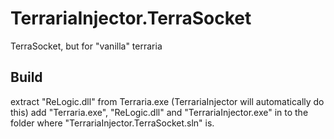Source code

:# TerrariaInjector.TerraSocket
TerraSocket, but for "vanilla" terraria


## Build
extract "ReLogic.dll" from Terraria.exe (TerrariaInjector will automatically do this)
add "Terraria.exe", "ReLogic.dll" and "TerrariaInjector.exe" in to the folder where "TerrariaInjector.TerraSocket.sln" is.
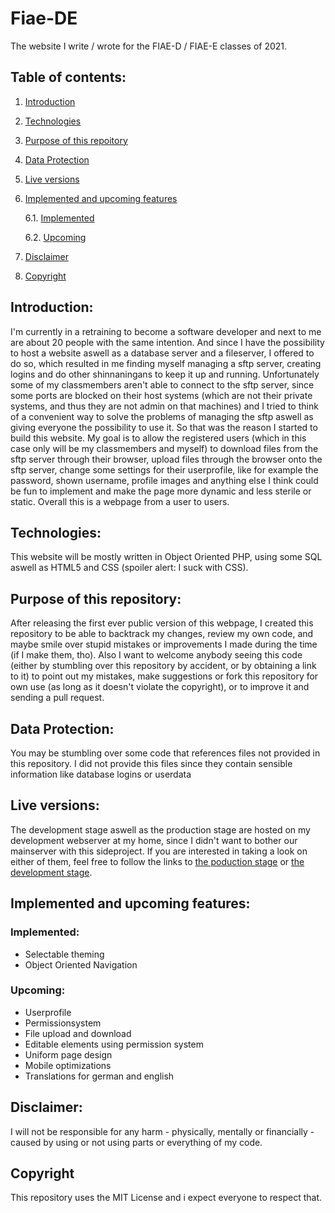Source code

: # Fiae-DE
The website I write / wrote for the FIAE-D / FIAE-E classes of 2021.

## Table of contents:
1. [Introduction](#introduction)

2. [Technologies](#technologies)

3. [Purpose of this repoitory](#purpose-of-this-repository)

4. [Data Protection](#data-protection)

5. [Live versions](#live-versions)

6. [Implemented and upcoming features](#implemented-and-upcoming-features)

    6.1. [Implemented](#implemented)

    6.2. [Upcoming](#upcoming)

7. [Disclaimer](#disclaimer)

8. [Copyright](#copyright)

## Introduction:
I'm currently in a retraining to become a software developer and next to me are about 20 people with the same intention. And since I have the possibility to host a website aswell as a database server and a fileserver, I offered to do so, which resulted in me finding myself managing a sftp server, creating logins and do other shinnaningans to keep it up and running. Unfortunately some of my classmembers aren't able to connect to the sftp server, since some ports are blocked on their host systems (which are not their private systems, and thus they are not admin on that machines) and I tried to think of a convenient way to solve the problems of managing the sftp aswell as giving everyone the possibility to use it. So that was the reason I started to build this website. My goal is to allow the registered users (which in this case only will be my classmembers and myself) to download files from the sftp server through their browser, upload files through the browser onto the sftp server, change some settings for their userprofile, like for example the password, shown username, profile images and anything else I think could be fun to implement and make the page more dynamic and less sterile or static. Overall this is a webpage from a user to users.

## Technologies:
This website will be mostly written in Object Oriented PHP, using some SQL aswell as HTML5 and CSS (spoiler alert: I suck with CSS).

## Purpose of this repository:
After releasing the first ever public version of this webpage, I created this repository to be able to backtrack my changes, review my own code, and maybe smile over stupid mistakes or improvements I made during the time (if I make them, tho). Also I want to welcome anybody seeing this code (either by stumbling over this repository by accident, or by obtaining a link to it) to point out my mistakes, make suggestions or fork this repository for own use (as long as it doesn't violate the copyright), or to improve it and sending a pull request.

## Data Protection:
You may be stumbling over some code that references files not provided in this repository. I did not provide this files since they contain sensible information like database logins or userdata

## Live versions:
The development stage aswell as the production stage are hosted on my development webserver at my home, since I didn't want to bother our mainserver with this sideproject. If you are interested in taking a look on either of them, feel free to follow the links to [the poduction stage](https://fiaede.dasnasu.bitbite.dev) or [the development stage](https://dasnasu.bitbite.dev).

## Implemented and upcoming features:
### Implemented:
* Selectable theming
* Object Oriented Navigation

### Upcoming:
* Userprofile
* Permissionsystem
* File upload and download
* Editable elements using permission system
* Uniform page design
* Mobile optimizations
* Translations for german and english

## Disclaimer:
I will not be responsible for any harm - physically, mentally or financially - caused by using or not using parts or everything of my code.

## Copyright
This repository uses the MIT License and i expect everyone to respect that.
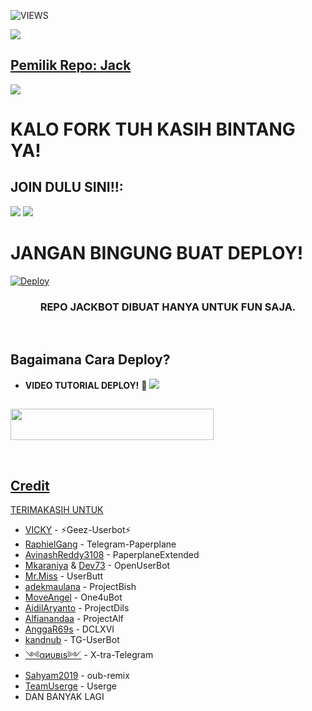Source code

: <p align="center">
  <a href="https://github.com/jackblose/JACKBOT/fork">
    
  </a>
  <a href="https://github.com/jackblose/JACKBOT">
  </a>
</p>  

![VIEWS](https://komarev.com/ghpvc/?username=ramadhani892)

<a href="https://t.me/tutorialjackbot"><img src="https://img.shields.io/badge/KODE%20PENILAIAN-A+-blue.svg?style=for-the-badge&logo=Factor.">

## Pemilik Repo: Jack
[<img src="https://media0.giphy.com/media/ya4eevXU490Iw/giphy.gif">](https://t.me/maafgausahsokap)
##
##
# KALO FORK TUH KASIH BINTANG YA!

## JOIN DULU SINI!!:

<a href="https://t.me/temanesiaonline"><img src="https://img.shields.io/badge/Join-%20TEMANESIA ONLINE-black.svg?style=for-the-badge&logo=Telegram"></a>
<a href="https://t.me/teman_random"><img src="https://img.shields.io/badge/Channel-%20RACAUAN HATI-purple.svg?style=for-the-badge&logo=Telegram"></a>
##

# JANGAN BINGUNG BUAT DEPLOY!
[![Deploy](https://telegra.ph/file/be5a4a2cb6aac37ca7945.jpg)](https://t.me/tutorialjackbot)


<h3 align="center">REPO JACKBOT DIBUAT HANYA UNTUK FUN SAJA.</h3>
<p align="center">&nbsp;</p>




## Bagaimana Cara Deploy?


* **VIDEO TUTORIAL DEPLOY!** 🔧
[<img src=https://telegra.ph/file/37c7a54f72b2be24d6793.jpg>](https://t.me/UserbotChannel/36)

##
##
##

<a href="https://heroku.com/deploy?template=https://github.com/jackblose/JACKBOT.git"><img src="https://img.shields.io/badge/Deploy%20To%20Heroku-black?style=flat&logo=Heroku" width="325" height="50.100" />

<br>
</p>

## Credit
TERIMAKASIH UNTUK

*   [VICKY](https://github.com/vckyou) - ⚡Geez-Userbot⚡
*   [RaphielGang](https://github.com/RaphielGang) - Telegram-Paperplane
*   [AvinashReddy3108](https://github.com/AvinashReddy3108) - PaperplaneExtended
*   [Mkaraniya](https://github.com/mkaraniya) & [Dev73](https://github.com/Devp73) - OpenUserBot
*   [Mr.Miss](https://github.com/keselekpermen69) - UserButt
*   [adekmaulana](https://github.com/adekmaulana) - ProjectBish
*   [MoveAngel](https://github.com/MoveAngel) - One4uBot
*   [AidilAryanto](https://github.com/aidilaryanto) - ProjectDils 
*   [Alfianandaa](https://github.com/alfianandaa/ProjectAlf) - ProjectAlf
*   [AnggaR69s](https://github.com/GengKapak/DCLXVI) - DCLXVI
*   [kandnub](https://github.com/kandnub) - TG-UserBot
*   [༺αиυвιѕ༻](https://github.com/Dark-Princ3) - X-tra-Telegram
*   [Sahyam2019](https://github.com/sahyam2019/oub-remix) - oub-remix
*   [TeamUserge](https://github.com/UsergeTeam/Userge) - Userge
*   DAN BANYAK LAGI 
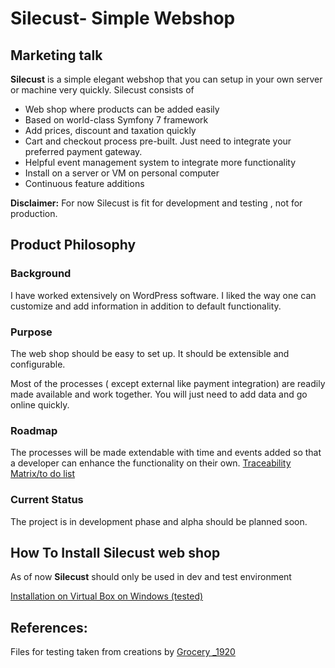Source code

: # Silecust- Simple Webshop

## Marketing talk

**Silecust** is a simple elegant webshop that you can setup in your own server or machine very quickly. Silecust consists of

- Web shop where products can be added easily
- Based on world-class Symfony 7 framework
- Add prices, discount and taxation quickly
- Cart and checkout process pre-built. Just need to integrate your preferred payment gateway.
- Helpful event management system to integrate more functionality
- Install on a server or VM on personal computer
- Continuous feature additions
 
**Disclaimer:** For now Silecust is fit for development and testing , not for production.

## Product Philosophy

### Background
I have worked extensively on WordPress software. I liked the way one can customize and add information in addition to default functionality.  

### Purpose
 The web shop should be easy to set up. It should be extensible and configurable.   
 
Most of the processes ( except external like payment integration) are readily made available and work together. You will just need to add data and go online quickly.  

### Roadmap
The processes will be made extendable with time and events added so that a developer can enhance the functionality on their own.
[Traceability Matrix/to do list](https://docs.google.com/spreadsheets/d/1VdEItM5627GQX1xD8RuF6sroZU90rYMgpzv3eR0kHc4/edit?usp=sharing)

### Current Status
The project is in development phase and alpha should be planned soon. 



## How To Install Silecust web shop

As of now **Silecust** should only be used in dev and test environment  

[Installation on Virtual Box on Windows (tested)](https://cooldude77.github.io/SilECust-WebShop/docs/installation/vm/virtualbox/install.html)

## References: 
Files for testing taken from creations by [Grocery _1920](https://unsplash.com/photos/apples-and-bananas-in-brown-cardboard-box-8RaUEd8zD-U?utm_content=creditShareLink&utm_medium=referral&utm_source=unsplash)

______________________________

• Work instructions:
Determine how many lines in the records contain "versions", and reply with the number only.

• Response to this task:
2